> Entries supplied:
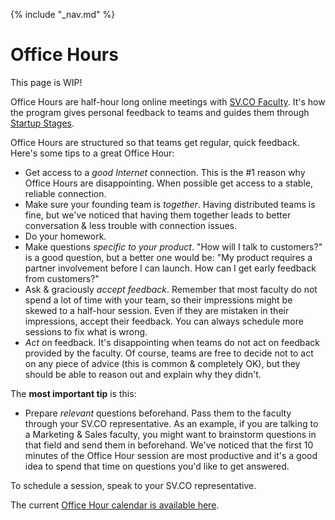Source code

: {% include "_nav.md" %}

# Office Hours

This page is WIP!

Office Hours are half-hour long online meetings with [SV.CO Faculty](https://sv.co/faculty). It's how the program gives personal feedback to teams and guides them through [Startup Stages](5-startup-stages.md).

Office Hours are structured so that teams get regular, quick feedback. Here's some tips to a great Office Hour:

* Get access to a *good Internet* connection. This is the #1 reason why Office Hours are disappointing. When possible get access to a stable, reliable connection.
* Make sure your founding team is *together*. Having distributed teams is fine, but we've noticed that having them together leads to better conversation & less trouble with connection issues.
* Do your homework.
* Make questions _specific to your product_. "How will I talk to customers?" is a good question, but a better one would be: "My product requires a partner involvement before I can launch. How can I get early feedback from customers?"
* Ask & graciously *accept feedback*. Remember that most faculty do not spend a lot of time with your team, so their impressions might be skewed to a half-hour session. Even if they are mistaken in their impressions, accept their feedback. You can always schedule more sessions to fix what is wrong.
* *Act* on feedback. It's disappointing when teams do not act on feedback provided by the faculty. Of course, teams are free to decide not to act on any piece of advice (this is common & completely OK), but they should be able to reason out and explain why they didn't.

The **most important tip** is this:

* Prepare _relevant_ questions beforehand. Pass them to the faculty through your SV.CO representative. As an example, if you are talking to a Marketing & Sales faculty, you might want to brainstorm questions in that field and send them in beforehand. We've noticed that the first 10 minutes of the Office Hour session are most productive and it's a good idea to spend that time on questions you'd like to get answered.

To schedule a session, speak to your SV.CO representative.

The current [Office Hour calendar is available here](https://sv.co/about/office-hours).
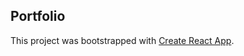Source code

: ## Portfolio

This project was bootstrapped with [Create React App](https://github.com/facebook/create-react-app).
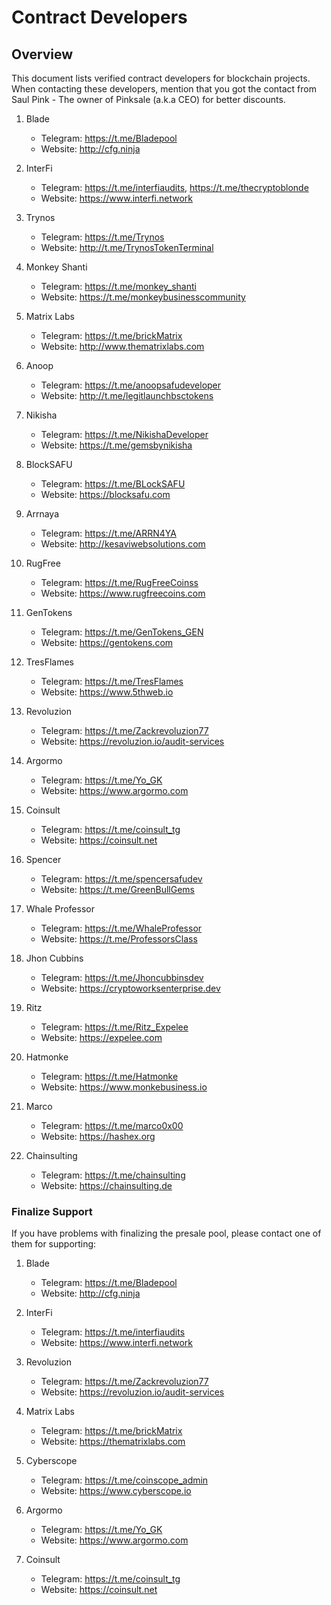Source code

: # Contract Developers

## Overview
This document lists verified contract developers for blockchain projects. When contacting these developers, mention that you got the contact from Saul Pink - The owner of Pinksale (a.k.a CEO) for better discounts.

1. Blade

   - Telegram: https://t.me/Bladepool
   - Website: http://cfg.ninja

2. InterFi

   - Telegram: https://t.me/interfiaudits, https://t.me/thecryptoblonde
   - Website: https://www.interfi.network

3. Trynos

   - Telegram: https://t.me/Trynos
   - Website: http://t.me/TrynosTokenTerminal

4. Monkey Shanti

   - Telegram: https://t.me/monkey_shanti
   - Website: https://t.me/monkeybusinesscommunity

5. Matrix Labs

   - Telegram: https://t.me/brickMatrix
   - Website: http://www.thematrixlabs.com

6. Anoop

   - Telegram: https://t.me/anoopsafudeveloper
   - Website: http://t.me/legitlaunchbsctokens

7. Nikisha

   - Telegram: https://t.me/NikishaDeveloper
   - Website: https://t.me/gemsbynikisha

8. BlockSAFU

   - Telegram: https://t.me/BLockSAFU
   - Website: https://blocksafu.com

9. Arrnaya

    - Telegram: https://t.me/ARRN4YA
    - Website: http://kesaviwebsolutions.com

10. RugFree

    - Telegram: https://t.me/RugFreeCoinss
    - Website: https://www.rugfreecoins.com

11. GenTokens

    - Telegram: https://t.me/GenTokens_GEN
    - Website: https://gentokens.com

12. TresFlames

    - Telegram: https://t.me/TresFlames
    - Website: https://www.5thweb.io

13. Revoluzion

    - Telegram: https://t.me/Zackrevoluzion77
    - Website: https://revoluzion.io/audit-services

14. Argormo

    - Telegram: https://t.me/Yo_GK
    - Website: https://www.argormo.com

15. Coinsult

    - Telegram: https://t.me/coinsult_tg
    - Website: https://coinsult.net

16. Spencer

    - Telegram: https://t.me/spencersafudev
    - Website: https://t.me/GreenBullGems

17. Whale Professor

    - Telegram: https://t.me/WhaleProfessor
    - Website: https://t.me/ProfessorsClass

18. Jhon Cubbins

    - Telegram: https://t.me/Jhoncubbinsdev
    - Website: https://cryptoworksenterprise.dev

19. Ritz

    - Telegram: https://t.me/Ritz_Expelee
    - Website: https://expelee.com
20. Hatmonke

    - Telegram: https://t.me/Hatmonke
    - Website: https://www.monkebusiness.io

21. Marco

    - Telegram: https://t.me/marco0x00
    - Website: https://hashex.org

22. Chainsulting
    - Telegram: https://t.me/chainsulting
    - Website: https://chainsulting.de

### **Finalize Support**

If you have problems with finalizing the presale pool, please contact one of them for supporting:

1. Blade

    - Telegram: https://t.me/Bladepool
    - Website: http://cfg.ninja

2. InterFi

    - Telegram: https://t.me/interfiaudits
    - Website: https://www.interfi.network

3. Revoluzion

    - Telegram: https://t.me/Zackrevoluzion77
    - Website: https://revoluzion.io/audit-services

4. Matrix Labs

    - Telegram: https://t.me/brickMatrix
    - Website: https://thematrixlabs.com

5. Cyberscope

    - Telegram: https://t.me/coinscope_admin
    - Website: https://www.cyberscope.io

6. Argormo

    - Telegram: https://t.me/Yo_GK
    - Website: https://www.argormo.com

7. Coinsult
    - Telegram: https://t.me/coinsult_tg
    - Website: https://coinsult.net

> Task: Please transcribe the entries precisely and omit any images they hold.

> Response to this task:
Source code

: {% include "_nav.md" %}

# Office Hours

This page is WIP!

Office Hours are half-hour long online meetings with [SV.CO Faculty](https://sv.co/faculty). It's how the program gives personal feedback to teams and guides them through [Startup Stages](5-startup-stages.md).

Office Hours are structured so that teams get regular, quick feedback. Here's some tips to a great Office Hour:

* Get access to a *good Internet* connection. This is the #1 reason why Office Hours are disappointing. When possible get access to a stable, reliable connection.
* Make sure your founding team is *together*. Having distributed teams is fine, but we've noticed that having them together leads to better conversation & less trouble with connection issues.
* Do your homework.
* Make questions _specific to your product_. "How will I talk to customers?" is a good question, but a better one would be: "My product requires a partner involvement before I can launch. How can I get early feedback from customers?"
* Ask & graciously *accept feedback*. Remember that most faculty do not spend a lot of time with your team, so their impressions might be skewed to a half-hour session. Even if they are mistaken in their impressions, accept their feedback. You can always schedule more sessions to fix what is wrong.
* *Act* on feedback. It's disappointing when teams do not act on feedback provided by the faculty. Of course, teams are free to decide not to act on any piece of advice (this is common & completely OK), but they should be able to reason out and explain why they didn't.

The **most important tip** is this:

* Prepare _relevant_ questions beforehand. Pass them to the faculty through your SV.CO representative. As an example, if you are talking to a Marketing & Sales faculty, you might want to brainstorm questions in that field and send them in beforehand. We've noticed that the first 10 minutes of the Office Hour session are most productive and it's a good idea to spend that time on questions you'd like to get answered.

To schedule a session, speak to your SV.CO representative.

The current [Office Hour calendar is available here](https://sv.co/about/office-hours).
Source code

: ## Portfolio

This project was bootstrapped with [Create React App](https://github.com/facebook/create-react-app).
Source code

: # Contract Developers

## Overview
This document lists verified contract developers for blockchain projects. When contacting these developers, mention that you got the contact from Saul Pink - The owner of Pinksale (a.k.a CEO) for better discounts.

1. Blade

   - Telegram: https://t.me/Bladepool
   - Website: http://cfg.ninja

2. InterFi

   - Telegram: https://t.me/interfiaudits, https://t.me/thecryptoblonde
   - Website: https://www.interfi.network

3. Trynos

   - Telegram: https://t.me/Trynos
   - Website: http://t.me/TrynosTokenTerminal

4. Monkey Shanti

   - Telegram: https://t.me/monkey_shanti
   - Website: https://t.me/monkeybusinesscommunity

5. Matrix Labs

   - Telegram: https://t.me/brickMatrix
   - Website: http://www.thematrixlabs.com

6. Anoop

   - Telegram: https://t.me/anoopsafudeveloper
   - Website: http://t.me/legitlaunchbsctokens

7. Nikisha

   - Telegram: https://t.me/NikishaDeveloper
   - Website: https://t.me/gemsbynikisha

8. BlockSAFU

   - Telegram: https://t.me/BLockSAFU
   - Website: https://blocksafu.com

9. Arrnaya

    - Telegram: https://t.me/ARRN4YA
    - Website: http://kesaviwebsolutions.com

10. RugFree

    - Telegram: https://t.me/RugFreeCoinss
    - Website: https://www.rugfreecoins.com

11. GenTokens

    - Telegram: https://t.me/GenTokens_GEN
    - Website: https://gentokens.com

12. TresFlames

    - Telegram: https://t.me/TresFlames
    - Website: https://www.5thweb.io

13. Revoluzion

    - Telegram: https://t.me/Zackrevoluzion77
    - Website: https://revoluzion.io/audit-services

14. Argormo

    - Telegram: https://t.me/Yo_GK
    - Website: https://www.argormo.com

15. Coinsult

    - Telegram: https://t.me/coinsult_tg
    - Website: https://coinsult.net

16. Spencer

    - Telegram: https://t.me/spencersafudev
    - Website: https://t.me/GreenBullGems

17. Whale Professor

    - Telegram: https://t.me/WhaleProfessor
    - Website: https://t.me/ProfessorsClass

18. Jhon Cubbins

    - Telegram: https://t.me/Jhoncubbinsdev
    - Website: https://cryptoworksenterprise.dev

19. Ritz

    - Telegram: https://t.me/Ritz_Expelee
    - Website: https://expelee.com
20. Hatmonke

    - Telegram: https://t.me/Hatmonke
    - Website: https://www.monkebusiness.io

21. Marco

    - Telegram: https://t.me/marco0x00
    - Website: https://hashex.org

22. Chainsulting
    - Telegram: https://t.me/chainsulting
    - Website: https://chainsulting.de

### **Finalize Support**

If you have problems with finalizing the presale pool, please contact one of them for supporting:

1. Blade

    - Telegram: https://t.me/Bladepool
    - Website: http://cfg.ninja

2. InterFi

    - Telegram: https://t.me/interfiaudits
    - Website: https://www.interfi.network

3. Revoluzion

    - Telegram: https://t.me/Zackrevoluzion77
    - Website: https://revoluzion.io/audit-services

4. Matrix Labs

    - Telegram: https://t.me/brickMatrix
    - Website: https://thematrixlabs.com

5. Cyberscope

    - Telegram: https://t.me/coinscope_admin
    - Website: https://www.cyberscope.io

6. Argormo

    - Telegram: https://t.me/Yo_GK
    - Website: https://www.argormo.com

7. Coinsult
    - Telegram: https://t.me/coinsult_tg
    - Website: https://coinsult.net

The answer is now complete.